Propos recueillis par : Marie Mounier
L’Association franco-yukonnaise (AFY) développe le projet Bien vieillir en français au Yukon dans la perspective de répondre aux enjeux d’une population de plus en plus vieillissante au territoire. Rencontre avec Isabelle Salesse, directrice générale de l’AFY.
L’Aurore boréale : Comment s’est développé le projet Bien vieillir en français au Yukon ?
Isabelle Salesse : Depuis environ six ans, l’Association franco-yukonnaise (AFY) a repris le dossier des aîné.e.s sur le territoire. À la lueur des informations que nous avions, nous avons décidé qu’il était nécessaire de mieux structurer nos services. En automne 2019, nous avons créé un comité pour organiser le forum Bien vieillir en Français au Yukon. La première étape a été de mettre en place des consultations qui ont rejoint une quarantaine de personnes pour discuter sur le sujet. Ainsi, nous avons pu identifier les priorités du Forum afin de développer un plan stratégique.
AB : Qui participe à ce comité ?
IS : Patricia Brennan, gestionnaire des services aux aînées et aînés de l’AFY, est responsable du projet. Sandra St-Laurent, directrice du Partenariat communauté en santé (PCS), Jeanne Beaudoin, présidente de l’AFY, ainsi que deux bénévoles qui représentent la population franco-yukonnaise des aîné.e.s font partie de ce comité.
AB : Quelles sont les grandes lignes de ce plan ?
IS : Il est divisé en quatre axes : l’accès au logement abordable et de qualité, l’accès aux soins de santé et de mieux-être, le réseau d’entraide et de vie communautaire et le vieillissement chez soi. Le forum devait avoir lieu à la fin du mois de mars 2020, mais il a été annulé à cause de la pandémie. Le comité a tout de même continué le travail pour développer un plan stratégique et j’ai espoir qu’à partir de cet automne nous pourrons démarrer sa mise en œuvre.
AB : Quels sont vos projets prioritaires en attendant de pouvoir mettre en place le plan ?
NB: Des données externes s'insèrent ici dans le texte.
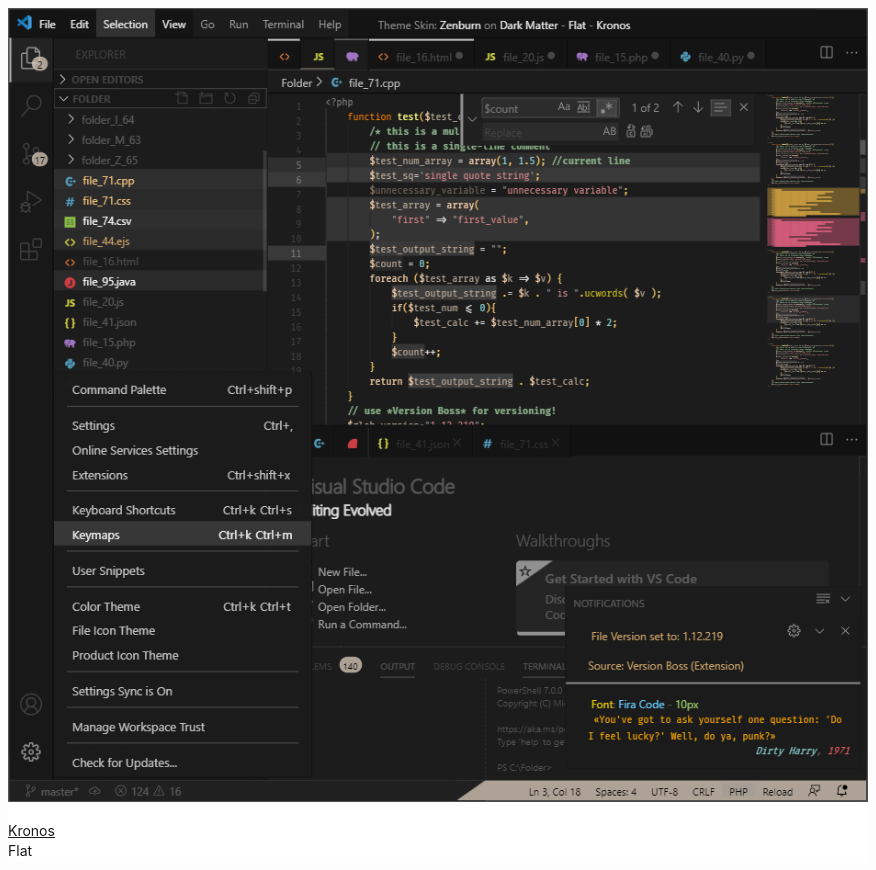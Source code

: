 [![Zenburn Dark Matter - Flat - Kronos](./_gfx/zenburn-dark-matter-flat-kronos-preview.png)](./_gfx/zenburn-dark-matter-flat-kronos-preview.png)

[Kronos](./_gfx/zenburn-dark-matter-flat-kronos-preview.png) <br>Flat
</td>
<td align="center" valign="top" >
IS : Il y a déjà des choses que l’on fait, comme la représentation auprès du gouvernement pour améliorer les conditions des personnes aînées à la retraite. De mon côté, j’ai été contactée par le gouvernement du Yukon pour siéger sur le comité consultatif Bien vieillir chez soi. Ma responsabilité est de m’assurer que les francophones sont inclus.e.s dans ce plan d’action, en fonction des recommandations que nous avons reçues. Nous travaillons aussi à l’identification d’un modèle de réseau d’entraide et de services et sommes en recherche active de son financement. Et, parallèlement, le PCS travaille déjà sur des actions santé et mieux-être.
AB : Comment faites-vous face à la pandémie, qui a grandement touché la population des aîné.e.s ?
IS : Au Yukon, il n’y a pas eu les mêmes répercussions sur les personnes aînées que l’on a pu constater dans le reste du Canada. Cependant, la pandémie a exacerbé l’isolement. Maintenant, tout se fait derrière un écran et une adaptation parfois difficile à la technologie a créé une deuxième couche d’isolement pour certain.e.s. Cela a aussi parfois ajouté du stress à la vie quotidienne, puisque c’est une population plus à risque. Ce n’est pas évident de répondre à tous ces besoins-là, car il faut respecter les règles sanitaires, mais nous avons essayé de faire des petites actions, des gestes d’attention : embaucher une personne pour apporter des épiceries, par exemple. Il y a aussi le café des ami.e.s qui permet (surtout en été) de se rencontrer à l’extérieur. Ça fait du bien de se retrouver avec de vraies personnes et pas derrière un écran.
AB : Combien y a-t-il d’aîné.e.s francophones au Yukon ?
IS : C’est compliqué d’obtenir des chiffres précis, car les échantillons sont vraiment petits, mais selon le recensement de 2016, il y aurait environ 400 personnes francophones de 55 ans et plus. D’ici 2030, on estime que plus de 20 % de la population yukonnaise seront des aîné.e.s.
AB : Comment expliquer ce vieillissement de la population franco-yukonnaise ?
IS : La population franco-yukonnaise est vieillissante et la réalité de notre communauté change. Avant, les gens venaient vivre ou travailler au Yukon, mais ne s’installaient pas pour y vivre à long terme ou pour y passer leur retraite. Aujourd’hui, on constate entre autres que la première génération de Franco-Yukonnais.e.s, née dans les années 80, choisit souvent de rester vivre au Yukon. Leurs parents, qui eux sont arrivés en premier, décident donc souvent de ne pas repartir pour rester auprès de leur famille. Le phénomène inverse existe aussi, où les parents viennent rejoindre leurs enfants au Yukon, au moment de leur retraite.